La charmante lettre que vous m’avez écrite, mon cher chambellan, de la législatrice victorieuse ! Je vous avais déjà fait mon compliment par M. d’Eck ; j’étais alors trop malade pour écrire. C’est donc Cotcin qu’il faut dire, et non pas Choctzim ; moi je l’appelle Triomphopolis.
Je me flatte que le code des lois s’achèvera parmi les victoires. Mars est, dit-on, le dieu de la Thrace, où réside son pauvre serviteur Moustapha ; mais Minerve réside à Pétersbourg, et vous savez que, dans Homère, Minerne l’emporte beaucoup sur Mars.
Quel Mars que Moustapha !
A propos, Orphée était de Thrace aussi ; faites-y donc un petit voyage, à la suite de sa majesté impériale. Ah ! s’il me restait encore un peu de voix, je chanterais, comme les cygnes, en mourant. Il est bien triste pour moi de mêler de si loin mes acclamations aux vôtres. Je vous embrasse mille fois dans les transports de ma joie.
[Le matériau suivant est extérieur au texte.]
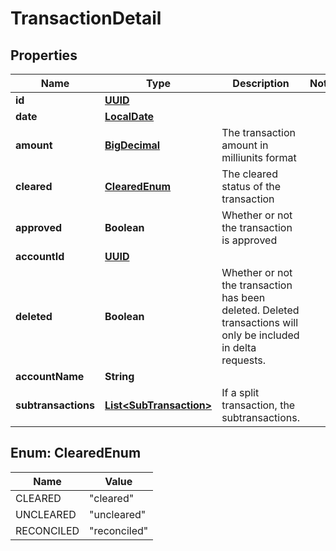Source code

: 
# TransactionDetail

## Properties
Name | Type | Description | Notes
------------ | ------------- | ------------- | -------------
**id** | [**UUID**](UUID.md) |  | 
**date** | [**LocalDate**](LocalDate.md) |  | 
**amount** | [**BigDecimal**](BigDecimal.md) | The transaction amount in milliunits format | 
**cleared** | [**ClearedEnum**](#ClearedEnum) | The cleared status of the transaction | 
**approved** | **Boolean** | Whether or not the transaction is approved | 
**accountId** | [**UUID**](UUID.md) |  | 
**deleted** | **Boolean** | Whether or not the transaction has been deleted.  Deleted transactions will only be included in delta requests. | 
**accountName** | **String** |  | 
**subtransactions** | [**List&lt;SubTransaction&gt;**](SubTransaction.md) | If a split transaction, the subtransactions. | 


<a name="ClearedEnum"></a>
## Enum: ClearedEnum
Name | Value
---- | -----
CLEARED | &quot;cleared&quot;
UNCLEARED | &quot;uncleared&quot;
RECONCILED | &quot;reconciled&quot;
Mille respects à madame la comtesse de Schowalow.
Je présente mes très humbles et mes tendres félicitations à M. le prince Gallitzin, ci-devant ambassadeur, tant chez les Français que chez les Welches, et à M. le comte de Voronzof, qui est, je crois, à présent à votre cour.
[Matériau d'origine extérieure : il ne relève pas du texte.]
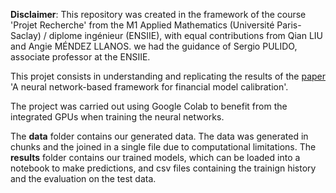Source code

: **Disclaimer**: This repository was created in the framework of the course 'Projet Recherche' from the M1 Applied Mathematics (Université Paris-Saclay) / diplome ingénieur (ENSIIE), with equal contributions from Qian LIU and Angie MÉNDEZ LLANOS. we had the guidance of Sergio PULIDO, associate professor at the ENSIIE.  

This projet consists in understanding and replicating the results of the [paper](https://doi.org/10.1186/s13362-019-0066-7) 'A neural network-based framework for financial model calibration'.

The project was carried out using Google Colab to benefit from the integrated GPUs when training the neural networks.

The **data** folder contains our generated data. The data was generated in chunks and the joined in a single file due to computational limitations.
The **results** folder contains our trained models, which can be loaded into a notebook to make predictions, and csv files containing the trainign history and the evaluation on the test data.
Permettez-moi de faire mettre dans la Gazette de Berne, qui va en France, les détails intéressants de votre lettre.
à M. Bordes.
30 Octobre 1769.
Si j’en avais cru mon cœur, je vous aurais remercié plus tôt, mon très cher confrère. Vous avez fait une manœuvre de grand politique, en ne vous trouvant point au rendez-vous. Je suis persuadé qu’on aurait fait valoir en vain les louanges prodiguées dans la pièce (1) aux pontifes, gens de bien et tolérants. Il y a des traits qui auraient déplu à l’architriclin (2), tout homme de bien et tolérant qu’il est.
M. de La Verpillière (3) ne risque certainement pas plus à faire représenter cette pièce que de me donner à souper à Lyon, si j’étais homme à souper ; mais je crois toujours qu’il est bon d’en différer la représentation jusqu’au départ du primat : alors soyez très sûr que je partirai, et que je viendrai vous voir mort ou vif. Si je meurs à Lyon, ses grands-vicaires ne me refuseront pas la sépulture ; et, si je respire encore, ce sera pour vous ouvrir mon cœur, et pour voir, s’il se peut, les fruits de la raison éclore dans une ville plus occupée de manufactures que de philosophie.
Si vous avez ces fragments de Michon et de Michette (4), qu’on vous a tant vantés, je vous demande en grâce de me les envoyer. Le titre m’en paraît un peu ridicule. On dit que c’est une satire contre trois conseillers au parlement. Je soupçonne un très grand seigneur d’en être l’auteur, mais je ne puis lui pardonner de n’avoir pas le courage de l’avouer ; ce procédé est infâme. J’ai bien de la peine à croire qu’une satire sur un tel sujet soit aussi bonne qu’on le dit. Ceux qui font courir leurs ouvrages sous le nom d’autrui sont réellement coupables du crime de faux ; mais il s’agit de confronter les écritures. Tout ce que je puis vous dire, c’est que je ne connais ni Michon ni Michette, ni les trois conseillers au parlement dont il est question, et que l’auteur, quel qu’il soit, est un malhonnête homme s’il m’impute cette rapsodie.
Adieu, mon cher confrère ; je vous embrasse toujours avec le désir de vous voir.
1 – Les Guèbres. (G.A.)
2 – L’archevêque de Lyon. (G.A.)
3 – Prévôt des marchands de Lyon. (G.A.)
4 – Poème satirique de Turgot contre les conseillers Michaut de Monblin et Michel Lepelletier de Saint-Fargeau. (G.A.)